What the task asks — Find the line containing "#### Lock-Free Queues" in the data below and repeat it, along with all later lines, exactly through the last one.

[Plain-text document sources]
= = = =
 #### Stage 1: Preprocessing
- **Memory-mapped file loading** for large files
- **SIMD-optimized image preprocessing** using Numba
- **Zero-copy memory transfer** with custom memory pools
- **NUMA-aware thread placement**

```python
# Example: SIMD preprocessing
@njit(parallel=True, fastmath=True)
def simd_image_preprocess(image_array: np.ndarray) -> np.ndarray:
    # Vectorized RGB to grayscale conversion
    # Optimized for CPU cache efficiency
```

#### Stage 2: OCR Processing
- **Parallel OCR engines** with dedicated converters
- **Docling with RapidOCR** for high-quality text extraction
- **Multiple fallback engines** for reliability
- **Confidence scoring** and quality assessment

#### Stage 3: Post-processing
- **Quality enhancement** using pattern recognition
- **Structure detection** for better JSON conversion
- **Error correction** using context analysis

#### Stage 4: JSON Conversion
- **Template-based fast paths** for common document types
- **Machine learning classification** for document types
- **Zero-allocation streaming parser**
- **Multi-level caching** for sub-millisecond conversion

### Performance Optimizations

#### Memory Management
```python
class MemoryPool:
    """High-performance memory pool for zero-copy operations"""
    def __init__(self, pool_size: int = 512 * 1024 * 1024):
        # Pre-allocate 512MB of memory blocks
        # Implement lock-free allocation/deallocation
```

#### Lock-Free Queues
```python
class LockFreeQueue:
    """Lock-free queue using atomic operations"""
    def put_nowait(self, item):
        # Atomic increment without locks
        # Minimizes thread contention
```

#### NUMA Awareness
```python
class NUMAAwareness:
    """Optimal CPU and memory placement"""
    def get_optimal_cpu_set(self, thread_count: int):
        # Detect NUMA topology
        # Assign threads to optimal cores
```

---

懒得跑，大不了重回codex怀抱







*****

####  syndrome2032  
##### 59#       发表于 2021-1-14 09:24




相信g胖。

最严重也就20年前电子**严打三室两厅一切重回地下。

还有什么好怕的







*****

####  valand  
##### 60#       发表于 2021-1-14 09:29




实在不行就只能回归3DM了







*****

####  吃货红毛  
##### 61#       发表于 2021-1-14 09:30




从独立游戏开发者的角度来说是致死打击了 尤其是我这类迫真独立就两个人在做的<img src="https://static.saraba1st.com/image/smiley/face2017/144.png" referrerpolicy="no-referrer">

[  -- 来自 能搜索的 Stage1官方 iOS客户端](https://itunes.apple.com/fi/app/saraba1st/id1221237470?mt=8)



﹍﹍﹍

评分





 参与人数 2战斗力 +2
= = = =
Your response —
#### Lock-Free Queues
```python
class LockFreeQueue:
    """Lock-free queue using atomic operations"""
    def put_nowait(self, item):
        # Atomic increment without locks
        # Minimizes thread contention
```

#### NUMA Awareness
```python
class NUMAAwareness:
    """Optimal CPU and memory placement"""
    def get_optimal_cpu_set(self, thread_count: int):
        # Detect NUMA topology
        # Assign threads to optimal cores
```

---

懒得跑，大不了重回codex怀抱







*****

####  syndrome2032  
##### 59#       发表于 2021-1-14 09:24




相信g胖。

最严重也就20年前电子**严打三室两厅一切重回地下。

还有什么好怕的







*****

####  valand  
##### 60#       发表于 2021-1-14 09:29




实在不行就只能回归3DM了







*****

####  吃货红毛  
##### 61#       发表于 2021-1-14 09:30




从独立游戏开发者的角度来说是致死打击了 尤其是我这类迫真独立就两个人在做的<img src="https://static.saraba1st.com/image/smiley/face2017/144.png" referrerpolicy="no-referrer">

[  -- 来自 能搜索的 Stage1官方 iOS客户端](https://itunes.apple.com/fi/app/saraba1st/id1221237470?mt=8)



﹍﹍﹍

评分





 参与人数 2战斗力 +2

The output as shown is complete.